И став обывателем Николаем Романовым, разоблаченным от столь непристалых ему императорской мантии, /280/ короны и скипетра, он опять стал «Никой-Милушей», скромным, воспитанным, покладистым человеком, и горячо молился своему богу, которого он так долго оскорблял своими кощунствами, и умилял свою стражу скромностью и покорностью судьбе.

Он христосовался с конвойными и даже тайком пробирался в их комнату, играть с ними в шашки.

Но как бы монархисты ни старались, из Николая никак не удастся создать легенды. Нет в его личности никакого материала ни для трагедии, ни для легенды, ни тем более для героической поэмы.

Николай был не хуже окружавших его людей. Как ни был он скуден умом, душой и характером, он по праву презирал тех, которые служили ему.

И Распутин, при всем своем распутстве, был не хуже, а лучше, даже честнее и умнее тех, которые толпились в его передней, всячески унижались и заискивали у него. Был лучше таких сановников, как Саблер, который поклонился ему в ноги, после того, как получил через него назначение в обер-прокуроры «святейшего» синода.

Этот темный мужик своим немудреным крестьянским умом понял, что за мразь эти сановники и министры, все эти дамы и государственные люди. И он по праву презирал их и третировал их, видя, какая гниль скрывается за всем этим блеском и треском чинов, положений, родовитости, внешней культуры и «образованности».

Презирал он, надо думать, и Николая, и Александру Федоровну.

Ибо он все же был умнее.

Николай II мог быть и красив, как Аполлон, величествен и грозен, как Николай I, мог быть и либерален, и даровит, но исторически он все равно был обречен, потому что сам царизм, независимо от личных качеств его представителей, был давно обречен…

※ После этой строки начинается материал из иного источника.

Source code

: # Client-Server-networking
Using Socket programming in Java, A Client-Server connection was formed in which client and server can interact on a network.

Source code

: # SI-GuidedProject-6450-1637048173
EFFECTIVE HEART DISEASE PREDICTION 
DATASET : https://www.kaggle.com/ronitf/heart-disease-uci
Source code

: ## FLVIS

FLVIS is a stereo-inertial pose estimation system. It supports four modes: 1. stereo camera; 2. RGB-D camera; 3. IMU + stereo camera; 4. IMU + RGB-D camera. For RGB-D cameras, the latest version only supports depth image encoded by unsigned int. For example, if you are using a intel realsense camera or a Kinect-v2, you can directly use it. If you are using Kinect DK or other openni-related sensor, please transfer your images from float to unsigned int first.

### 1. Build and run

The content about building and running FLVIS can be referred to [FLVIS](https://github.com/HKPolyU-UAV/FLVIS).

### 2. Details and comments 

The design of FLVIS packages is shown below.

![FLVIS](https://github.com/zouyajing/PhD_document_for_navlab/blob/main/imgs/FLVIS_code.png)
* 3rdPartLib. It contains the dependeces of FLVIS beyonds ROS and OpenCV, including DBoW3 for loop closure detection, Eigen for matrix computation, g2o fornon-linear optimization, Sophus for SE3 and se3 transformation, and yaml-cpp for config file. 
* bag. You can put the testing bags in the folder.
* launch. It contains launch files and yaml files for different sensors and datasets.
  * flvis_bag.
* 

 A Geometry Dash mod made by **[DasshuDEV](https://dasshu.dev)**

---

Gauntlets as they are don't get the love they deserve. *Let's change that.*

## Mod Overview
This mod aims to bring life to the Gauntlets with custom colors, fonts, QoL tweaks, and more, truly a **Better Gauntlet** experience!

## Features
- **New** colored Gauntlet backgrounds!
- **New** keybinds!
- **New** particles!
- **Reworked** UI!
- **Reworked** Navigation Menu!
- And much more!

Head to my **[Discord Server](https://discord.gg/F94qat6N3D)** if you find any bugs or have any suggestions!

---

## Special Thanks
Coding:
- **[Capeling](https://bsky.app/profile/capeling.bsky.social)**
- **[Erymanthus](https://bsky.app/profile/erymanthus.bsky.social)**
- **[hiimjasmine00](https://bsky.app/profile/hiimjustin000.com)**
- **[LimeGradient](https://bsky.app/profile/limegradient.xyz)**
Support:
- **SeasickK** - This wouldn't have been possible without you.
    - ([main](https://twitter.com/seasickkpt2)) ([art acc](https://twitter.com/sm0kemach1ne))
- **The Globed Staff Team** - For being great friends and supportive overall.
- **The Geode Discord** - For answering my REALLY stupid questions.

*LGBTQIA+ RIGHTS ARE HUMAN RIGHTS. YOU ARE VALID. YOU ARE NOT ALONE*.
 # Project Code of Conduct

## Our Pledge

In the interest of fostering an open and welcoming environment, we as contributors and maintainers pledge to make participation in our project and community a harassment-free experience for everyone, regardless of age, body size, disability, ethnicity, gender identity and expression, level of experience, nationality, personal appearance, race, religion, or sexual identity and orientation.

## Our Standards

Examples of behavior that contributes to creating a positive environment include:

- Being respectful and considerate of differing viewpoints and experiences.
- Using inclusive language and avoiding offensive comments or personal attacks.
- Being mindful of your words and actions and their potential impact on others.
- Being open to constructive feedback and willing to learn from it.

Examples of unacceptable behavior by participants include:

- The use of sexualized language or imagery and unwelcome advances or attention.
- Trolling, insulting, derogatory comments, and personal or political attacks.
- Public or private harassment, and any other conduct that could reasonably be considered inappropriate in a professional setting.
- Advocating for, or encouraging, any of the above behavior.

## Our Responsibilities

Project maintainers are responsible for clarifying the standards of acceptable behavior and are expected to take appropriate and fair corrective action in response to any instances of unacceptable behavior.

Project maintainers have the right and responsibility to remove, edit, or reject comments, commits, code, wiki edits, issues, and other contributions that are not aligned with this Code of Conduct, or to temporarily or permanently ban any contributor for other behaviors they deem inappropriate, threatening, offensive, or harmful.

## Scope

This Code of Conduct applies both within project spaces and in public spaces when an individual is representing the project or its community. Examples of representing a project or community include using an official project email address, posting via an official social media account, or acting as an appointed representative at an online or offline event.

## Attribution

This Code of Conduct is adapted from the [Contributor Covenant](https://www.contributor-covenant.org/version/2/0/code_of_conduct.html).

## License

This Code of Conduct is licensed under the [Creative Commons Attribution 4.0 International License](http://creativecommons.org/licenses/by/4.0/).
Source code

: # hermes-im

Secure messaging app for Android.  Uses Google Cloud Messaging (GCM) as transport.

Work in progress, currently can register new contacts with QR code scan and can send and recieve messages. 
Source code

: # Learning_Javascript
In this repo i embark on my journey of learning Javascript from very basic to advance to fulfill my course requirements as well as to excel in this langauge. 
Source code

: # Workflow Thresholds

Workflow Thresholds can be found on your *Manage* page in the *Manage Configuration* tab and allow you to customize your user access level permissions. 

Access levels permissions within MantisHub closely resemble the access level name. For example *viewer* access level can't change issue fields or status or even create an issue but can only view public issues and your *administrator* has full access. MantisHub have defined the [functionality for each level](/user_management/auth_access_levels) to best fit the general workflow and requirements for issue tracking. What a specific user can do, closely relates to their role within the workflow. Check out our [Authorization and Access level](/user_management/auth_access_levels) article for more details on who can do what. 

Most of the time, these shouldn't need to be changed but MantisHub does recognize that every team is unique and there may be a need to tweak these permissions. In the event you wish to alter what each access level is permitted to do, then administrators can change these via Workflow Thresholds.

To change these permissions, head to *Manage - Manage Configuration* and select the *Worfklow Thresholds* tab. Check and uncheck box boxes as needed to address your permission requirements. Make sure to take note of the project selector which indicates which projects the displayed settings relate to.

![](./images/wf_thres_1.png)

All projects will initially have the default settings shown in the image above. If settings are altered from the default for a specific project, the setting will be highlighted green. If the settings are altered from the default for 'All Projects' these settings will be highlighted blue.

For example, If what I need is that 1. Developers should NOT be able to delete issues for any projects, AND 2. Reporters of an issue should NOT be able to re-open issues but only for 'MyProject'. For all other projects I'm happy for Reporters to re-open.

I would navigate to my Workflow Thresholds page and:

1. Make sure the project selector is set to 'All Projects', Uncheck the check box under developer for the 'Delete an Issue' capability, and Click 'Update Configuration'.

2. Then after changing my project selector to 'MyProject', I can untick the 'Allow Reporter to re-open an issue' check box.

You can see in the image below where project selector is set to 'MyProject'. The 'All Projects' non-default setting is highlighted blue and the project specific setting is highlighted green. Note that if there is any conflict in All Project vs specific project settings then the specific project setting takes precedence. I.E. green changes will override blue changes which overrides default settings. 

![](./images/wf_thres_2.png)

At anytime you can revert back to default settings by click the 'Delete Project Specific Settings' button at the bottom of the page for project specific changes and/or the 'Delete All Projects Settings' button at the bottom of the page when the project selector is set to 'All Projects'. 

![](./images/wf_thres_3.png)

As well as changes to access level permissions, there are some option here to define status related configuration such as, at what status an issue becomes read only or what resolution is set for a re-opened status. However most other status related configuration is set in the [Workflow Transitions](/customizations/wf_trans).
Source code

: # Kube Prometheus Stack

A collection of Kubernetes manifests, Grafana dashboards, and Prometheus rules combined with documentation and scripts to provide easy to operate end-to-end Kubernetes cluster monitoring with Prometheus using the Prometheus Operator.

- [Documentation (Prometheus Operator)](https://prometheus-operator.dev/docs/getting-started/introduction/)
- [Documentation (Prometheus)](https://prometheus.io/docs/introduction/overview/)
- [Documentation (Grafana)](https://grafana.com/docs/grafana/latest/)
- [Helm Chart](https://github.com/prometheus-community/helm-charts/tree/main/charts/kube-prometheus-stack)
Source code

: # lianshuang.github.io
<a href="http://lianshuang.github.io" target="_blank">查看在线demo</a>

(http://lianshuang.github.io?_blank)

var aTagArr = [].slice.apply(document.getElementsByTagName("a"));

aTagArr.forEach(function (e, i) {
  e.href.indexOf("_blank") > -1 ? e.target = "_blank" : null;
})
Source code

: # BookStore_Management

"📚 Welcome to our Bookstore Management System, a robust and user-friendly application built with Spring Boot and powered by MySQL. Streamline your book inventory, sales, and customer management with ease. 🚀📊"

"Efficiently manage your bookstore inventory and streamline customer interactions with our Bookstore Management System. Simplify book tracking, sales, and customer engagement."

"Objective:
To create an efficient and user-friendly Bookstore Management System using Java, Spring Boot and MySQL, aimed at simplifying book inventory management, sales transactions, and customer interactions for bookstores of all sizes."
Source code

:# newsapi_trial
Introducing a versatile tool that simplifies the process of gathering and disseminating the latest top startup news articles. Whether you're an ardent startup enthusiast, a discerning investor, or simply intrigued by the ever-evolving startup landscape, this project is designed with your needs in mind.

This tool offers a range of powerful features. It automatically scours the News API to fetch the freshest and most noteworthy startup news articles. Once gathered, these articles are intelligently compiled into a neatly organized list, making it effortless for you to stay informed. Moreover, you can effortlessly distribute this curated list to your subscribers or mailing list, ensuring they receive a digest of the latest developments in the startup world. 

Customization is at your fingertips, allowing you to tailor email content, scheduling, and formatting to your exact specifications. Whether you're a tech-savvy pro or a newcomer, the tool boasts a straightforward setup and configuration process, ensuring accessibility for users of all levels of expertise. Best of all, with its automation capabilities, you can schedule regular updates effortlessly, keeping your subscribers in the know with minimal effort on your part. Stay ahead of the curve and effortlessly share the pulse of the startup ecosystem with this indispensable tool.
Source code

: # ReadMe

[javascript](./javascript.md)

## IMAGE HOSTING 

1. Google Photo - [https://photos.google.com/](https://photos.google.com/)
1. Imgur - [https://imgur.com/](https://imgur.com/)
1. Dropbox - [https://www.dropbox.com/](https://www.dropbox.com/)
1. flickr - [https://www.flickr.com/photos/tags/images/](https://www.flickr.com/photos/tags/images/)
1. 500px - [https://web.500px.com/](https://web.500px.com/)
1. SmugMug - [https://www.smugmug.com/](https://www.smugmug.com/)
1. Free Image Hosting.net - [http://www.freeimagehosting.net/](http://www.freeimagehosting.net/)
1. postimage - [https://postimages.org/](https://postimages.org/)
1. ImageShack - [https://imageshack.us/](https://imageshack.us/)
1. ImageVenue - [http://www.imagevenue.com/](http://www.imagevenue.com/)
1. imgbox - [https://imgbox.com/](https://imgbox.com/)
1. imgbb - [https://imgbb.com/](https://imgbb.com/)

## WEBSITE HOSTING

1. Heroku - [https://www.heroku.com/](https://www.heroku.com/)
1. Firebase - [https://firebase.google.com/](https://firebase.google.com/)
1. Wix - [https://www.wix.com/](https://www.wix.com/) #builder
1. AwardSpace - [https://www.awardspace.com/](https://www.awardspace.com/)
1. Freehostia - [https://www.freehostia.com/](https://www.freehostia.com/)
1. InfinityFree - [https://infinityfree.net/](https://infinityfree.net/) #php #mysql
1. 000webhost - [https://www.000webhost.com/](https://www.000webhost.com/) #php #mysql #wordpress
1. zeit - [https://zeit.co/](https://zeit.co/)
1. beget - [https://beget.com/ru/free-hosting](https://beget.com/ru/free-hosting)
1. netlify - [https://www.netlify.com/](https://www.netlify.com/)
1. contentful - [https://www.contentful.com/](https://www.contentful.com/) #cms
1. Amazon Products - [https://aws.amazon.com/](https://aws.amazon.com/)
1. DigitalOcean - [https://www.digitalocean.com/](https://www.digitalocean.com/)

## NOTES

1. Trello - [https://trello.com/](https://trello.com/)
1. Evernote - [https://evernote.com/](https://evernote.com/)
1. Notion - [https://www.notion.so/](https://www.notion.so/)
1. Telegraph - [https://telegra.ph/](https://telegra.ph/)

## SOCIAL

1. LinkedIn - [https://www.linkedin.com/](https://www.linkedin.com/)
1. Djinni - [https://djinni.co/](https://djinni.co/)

И эту обреченность как-то чувствовал последний царь, и был он перед лицом уже надвинувшейся катастрофы как-то странно рассеян, равнодушен и безразличен, хотя осознать умом ничего не мог.

Когда революция уже охватила Петроград, когда солдаты братались с народом, когда Родзянко выходил /281/ из себя, стараясь что-то спасти, когда министры арестовывались рабочими и студентами, и даже помешанный Протопопов перестал вызывать дух Распутина, когда сановники, переодетые, прятались в дворницких или у знакомой прачки, а на улицах развевались красные флаги, Николай, в ответ на тревожные телеграммы Александры Федоровны, что Окружной суд горит, что войска переходят к народу, телеграфирует 28 февраля 1917 г. по-английски из ставки:

«Мыслями всегда вместе. Великолепная погода. Надеюсь, чувствуете себя хорошо и спокойно. Любящий нежно Ника».

Дочь доктора Боткина, Т. Мельник-Боткина, убежденная монархистка, в книге, изданной в Белграде, сообщает, что даже самые преданные, старые царские слуги, последовавшие за ним в Тобольск, вели себя возмутительно.

«Даже в это трудное время», — говорит Т. Боткина, — «преданность придворной прислуги их величествам не помешала им красть провизию, подавать невероятные счета, съедать присылаемые их величествам подарки и напиваться до того, чтобы ползать мимо комнаты их величеств на четвереньках».

Еще один штрих из истории общения царской семьи с «народом».

При наследнике, который и в десятилетнем возрасте часто не мог сам передвигаться, состоял дядька из матросов, Деревенько, который носил мальчика на руках.

Этот Деревенько, без которого маленький Алексей почти не мог существовать, естественно, стал почти своим человеком в царской семье.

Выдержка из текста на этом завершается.